Kyocera is not alone. Many multinationals headquartered in the OECD are responding to the heightened geopolitical risk posed by US-China rivalry by developing location strategies that are less Sino-centric. While not all MNCs are leaving China as hastily as Kyocera, great power rivalry and its concomitant risks are undeniably driving an economic decoupling.

Decoupling seemed like a remote prospect until recently. Even as Trump launched a so-called ‘trade war’ against China in 2018, many officials in his administration remained skeptical about the possibility of decoupling. Their skepticism was due to the fact that contemporary global production is hyper-complex, and sophisticated goods like smartphones are the products of industrial ecosystems comprising hundreds, if not thousands, of firms. This complexity defies the efforts of any single actor – even the US Government – to meaningfully influence the geography of production. However, the triple shock of the trade war, Covid-19, and the Russian invasion of Ukraine have exacerbated geopolitical risk to levels not seen in decades. Decoupling is now driven by both states seeking to prosecute geostrategy and insulate themselves from supply risks and firms as they attempt to reduce their exposure to geopolitical risk by relocating production and resources to jurisdictions deemed less risky. According to the International Monetary Fund (IMF), these efforts are driving “geoeconomic fragmentation.”

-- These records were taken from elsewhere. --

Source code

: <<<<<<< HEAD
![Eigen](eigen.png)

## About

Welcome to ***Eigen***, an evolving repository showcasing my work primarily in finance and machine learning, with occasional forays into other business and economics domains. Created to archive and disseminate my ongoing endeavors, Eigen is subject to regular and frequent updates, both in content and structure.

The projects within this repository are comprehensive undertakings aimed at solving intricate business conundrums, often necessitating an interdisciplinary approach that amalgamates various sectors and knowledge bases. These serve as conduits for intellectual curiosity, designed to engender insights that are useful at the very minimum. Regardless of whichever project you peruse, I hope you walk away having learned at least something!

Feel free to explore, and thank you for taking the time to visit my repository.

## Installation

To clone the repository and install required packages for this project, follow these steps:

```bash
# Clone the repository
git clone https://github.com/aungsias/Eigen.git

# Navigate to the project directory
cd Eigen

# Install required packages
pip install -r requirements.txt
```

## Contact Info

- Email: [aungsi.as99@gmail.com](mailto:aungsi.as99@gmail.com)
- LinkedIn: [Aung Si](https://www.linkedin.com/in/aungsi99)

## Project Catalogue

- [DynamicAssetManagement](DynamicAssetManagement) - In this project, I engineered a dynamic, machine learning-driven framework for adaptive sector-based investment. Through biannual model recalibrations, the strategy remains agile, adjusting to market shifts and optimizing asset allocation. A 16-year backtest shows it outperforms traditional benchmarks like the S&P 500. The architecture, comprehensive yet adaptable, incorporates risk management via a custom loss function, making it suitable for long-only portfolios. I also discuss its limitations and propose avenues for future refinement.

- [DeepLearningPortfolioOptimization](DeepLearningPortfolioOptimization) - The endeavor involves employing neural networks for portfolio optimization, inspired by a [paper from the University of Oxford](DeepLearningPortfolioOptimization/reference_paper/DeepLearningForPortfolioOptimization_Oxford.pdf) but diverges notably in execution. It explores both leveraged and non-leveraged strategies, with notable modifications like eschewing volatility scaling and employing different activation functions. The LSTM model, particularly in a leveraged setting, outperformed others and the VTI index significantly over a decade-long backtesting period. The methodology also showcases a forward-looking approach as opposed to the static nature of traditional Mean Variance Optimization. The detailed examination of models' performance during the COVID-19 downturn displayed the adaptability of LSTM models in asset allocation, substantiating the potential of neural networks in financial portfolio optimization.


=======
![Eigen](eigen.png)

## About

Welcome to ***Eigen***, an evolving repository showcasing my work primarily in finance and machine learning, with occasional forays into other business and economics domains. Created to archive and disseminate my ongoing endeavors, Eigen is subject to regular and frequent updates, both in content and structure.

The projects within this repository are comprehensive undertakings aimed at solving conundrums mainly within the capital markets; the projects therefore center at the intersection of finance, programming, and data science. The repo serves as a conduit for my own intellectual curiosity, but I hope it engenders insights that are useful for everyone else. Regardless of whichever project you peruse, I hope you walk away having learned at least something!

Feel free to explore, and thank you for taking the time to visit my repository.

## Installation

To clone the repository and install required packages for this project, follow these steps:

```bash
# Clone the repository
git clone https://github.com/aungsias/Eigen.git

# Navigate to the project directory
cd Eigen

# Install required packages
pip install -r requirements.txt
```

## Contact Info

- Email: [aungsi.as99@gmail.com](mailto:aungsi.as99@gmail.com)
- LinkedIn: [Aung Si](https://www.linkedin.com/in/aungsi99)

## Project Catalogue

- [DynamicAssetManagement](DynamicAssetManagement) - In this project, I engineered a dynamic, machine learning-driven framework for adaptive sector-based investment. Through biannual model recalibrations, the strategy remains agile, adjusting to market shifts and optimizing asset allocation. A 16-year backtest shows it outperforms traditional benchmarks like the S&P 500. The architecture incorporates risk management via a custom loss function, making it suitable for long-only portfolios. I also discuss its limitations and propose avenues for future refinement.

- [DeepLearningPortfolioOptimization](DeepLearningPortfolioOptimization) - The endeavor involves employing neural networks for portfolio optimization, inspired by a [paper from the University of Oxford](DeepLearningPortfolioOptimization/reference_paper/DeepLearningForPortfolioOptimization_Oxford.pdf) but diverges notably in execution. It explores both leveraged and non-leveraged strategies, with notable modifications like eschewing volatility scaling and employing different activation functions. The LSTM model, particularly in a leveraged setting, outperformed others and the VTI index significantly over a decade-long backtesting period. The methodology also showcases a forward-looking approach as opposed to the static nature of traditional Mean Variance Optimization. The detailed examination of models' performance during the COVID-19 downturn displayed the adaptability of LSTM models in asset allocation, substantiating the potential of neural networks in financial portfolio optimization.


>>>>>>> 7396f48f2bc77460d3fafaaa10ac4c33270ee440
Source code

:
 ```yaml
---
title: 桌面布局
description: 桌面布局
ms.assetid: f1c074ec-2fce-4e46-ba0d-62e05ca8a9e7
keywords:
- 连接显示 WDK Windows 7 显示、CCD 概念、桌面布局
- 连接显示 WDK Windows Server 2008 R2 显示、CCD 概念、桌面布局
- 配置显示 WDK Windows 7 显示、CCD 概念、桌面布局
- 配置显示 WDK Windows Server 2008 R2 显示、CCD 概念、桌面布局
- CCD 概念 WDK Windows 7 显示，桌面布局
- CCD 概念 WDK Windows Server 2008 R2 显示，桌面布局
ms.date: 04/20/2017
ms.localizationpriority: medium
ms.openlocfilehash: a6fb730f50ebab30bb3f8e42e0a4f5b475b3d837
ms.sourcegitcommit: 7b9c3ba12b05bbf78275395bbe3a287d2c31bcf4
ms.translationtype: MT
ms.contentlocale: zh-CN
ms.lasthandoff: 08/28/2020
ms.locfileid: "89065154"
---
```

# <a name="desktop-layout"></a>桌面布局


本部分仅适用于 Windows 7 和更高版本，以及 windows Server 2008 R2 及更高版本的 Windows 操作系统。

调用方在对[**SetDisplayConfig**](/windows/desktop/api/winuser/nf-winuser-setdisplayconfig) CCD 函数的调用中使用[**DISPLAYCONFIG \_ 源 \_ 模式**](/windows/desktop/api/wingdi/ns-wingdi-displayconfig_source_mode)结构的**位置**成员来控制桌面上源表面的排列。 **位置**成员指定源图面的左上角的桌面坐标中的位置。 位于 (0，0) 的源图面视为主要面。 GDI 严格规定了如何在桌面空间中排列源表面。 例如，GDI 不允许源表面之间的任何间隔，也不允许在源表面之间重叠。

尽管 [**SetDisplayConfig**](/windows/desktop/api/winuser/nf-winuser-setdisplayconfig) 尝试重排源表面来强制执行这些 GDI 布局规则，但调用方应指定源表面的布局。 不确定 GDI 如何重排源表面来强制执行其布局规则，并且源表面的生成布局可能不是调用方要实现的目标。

Geoeconomic fragmentation is particularly evident in the sectors anticipated to be the source of hegemony and growth in the 21st century, such as semiconductors, biotech, quantum computing, aerospace, artificial intelligence, electric vehicles, energy storage technology, and more. The possibility that the global economy can remain integrated and insulated from great power rivalry now seems remote, or in the words of Kyocera’s President, “no longer viable.” Instead, great power rivalry is shaping the emergence of a new international division of labour.

Building resilient production networks

The international division of labour as we know it began to take shape in the 1970s. The oil crises and inflation eroded corporate profits, leading many companies to seek lower production costs by offshoring operations to countries with cheap labour proximate to large consumer markets (e.g., Mexico and Turkey). The end of the Cold War and the emergence of a unipolar international order accelerated this trend, and some ‘emerging’ economies – particularly BRICS – were able to attract significant foreign direct investment (FDI). The global production network (GPN) became the spatial expression of globalization in the post-Cold War era, as relatively footloose multinational corporations (MNCs) distributed production worldwide in search of low-cost labour and resources, and jurisdictions with low regulatory burdens.

Since the 2008 economic crisis, the world economy has been characterised by sluggish economic growth and a relative decline in trade and FDI. At the same time, China has emerged as a powerful centre of economic growth and a technological superpower. China’s economic clout has allowed Beijing to refuse to fully accede to US security imperatives and ignore norms regarding state involvement in the economy. These background conditions – secular stagnation, meteoric economic growth in China, and Beijing’s assertive posture – set the stage for Trump to fuse a series of economic and political issues that had weighed down US-China relations into a grand narrative, in which China has become the US’s primary geostrategic competitor. Meanwhile, the Covid-19 pandemic disrupted supply chains and resulted in shortages of everything from computer chips to shipping container space. As pressures began to ease, Russia’s invasion of Ukraine precipitated an economic shock in the form of higher energy and commodity prices worldwide. These events prompted governments to move decisively to secure strategically significant supply chains.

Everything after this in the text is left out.